Python Notebook

The Python Notebook operation combines the capabilities of the PySpark shell with the rich selection of features the Jupyter notebook offers. It provides users with a unique environment to explore their data sets.

Python Notebooks allow the user to analyze their data by operating directly on the input DataFrame by means of Apache Spark Python API. The results of Python code execution are presented immediately and retained across user’s sessions. Due to their versatility, Python Notebooks serve both as a way to get familiarized with the data and as a record of completed research.

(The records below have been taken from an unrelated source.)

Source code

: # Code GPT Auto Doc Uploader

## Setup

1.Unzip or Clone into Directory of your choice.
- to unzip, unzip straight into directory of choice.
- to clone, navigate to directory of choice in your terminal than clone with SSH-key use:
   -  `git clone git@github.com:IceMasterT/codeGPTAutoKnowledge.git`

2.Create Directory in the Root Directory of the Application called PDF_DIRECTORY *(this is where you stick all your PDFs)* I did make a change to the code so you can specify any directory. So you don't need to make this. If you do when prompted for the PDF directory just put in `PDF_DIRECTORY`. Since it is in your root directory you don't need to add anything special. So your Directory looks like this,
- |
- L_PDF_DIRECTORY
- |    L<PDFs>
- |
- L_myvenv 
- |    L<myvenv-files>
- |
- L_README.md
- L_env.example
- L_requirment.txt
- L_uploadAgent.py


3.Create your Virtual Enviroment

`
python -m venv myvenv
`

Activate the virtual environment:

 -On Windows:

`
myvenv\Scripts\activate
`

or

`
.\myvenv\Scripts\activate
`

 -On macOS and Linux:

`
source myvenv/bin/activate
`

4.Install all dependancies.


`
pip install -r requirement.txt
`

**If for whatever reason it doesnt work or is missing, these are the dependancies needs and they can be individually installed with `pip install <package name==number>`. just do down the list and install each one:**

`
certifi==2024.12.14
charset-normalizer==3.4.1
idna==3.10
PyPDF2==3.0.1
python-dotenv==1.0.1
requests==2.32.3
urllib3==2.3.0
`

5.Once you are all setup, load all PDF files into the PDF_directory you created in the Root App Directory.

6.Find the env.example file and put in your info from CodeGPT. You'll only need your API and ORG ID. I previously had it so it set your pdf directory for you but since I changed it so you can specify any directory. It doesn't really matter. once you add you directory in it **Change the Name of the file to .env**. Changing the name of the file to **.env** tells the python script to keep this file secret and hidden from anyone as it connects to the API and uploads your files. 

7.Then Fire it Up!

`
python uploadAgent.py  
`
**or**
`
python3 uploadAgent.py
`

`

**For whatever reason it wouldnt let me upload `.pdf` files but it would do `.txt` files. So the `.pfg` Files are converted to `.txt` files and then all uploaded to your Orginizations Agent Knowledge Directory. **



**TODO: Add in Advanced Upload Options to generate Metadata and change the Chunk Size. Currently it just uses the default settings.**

In order to use the Python Notebook, the user has to drag and drop the operation onto the canvas and connect a DataFrame to its input port. The connected DataFrame can be accessed from within the Python Notebook by calling the dataframe() function.

The user can start editing the code by clicking Open notebook in the Python Notebook operation’s parameters panel.

The variables and functions available in the operations’ global scope:

Data visualization can be achieved using the pandas library.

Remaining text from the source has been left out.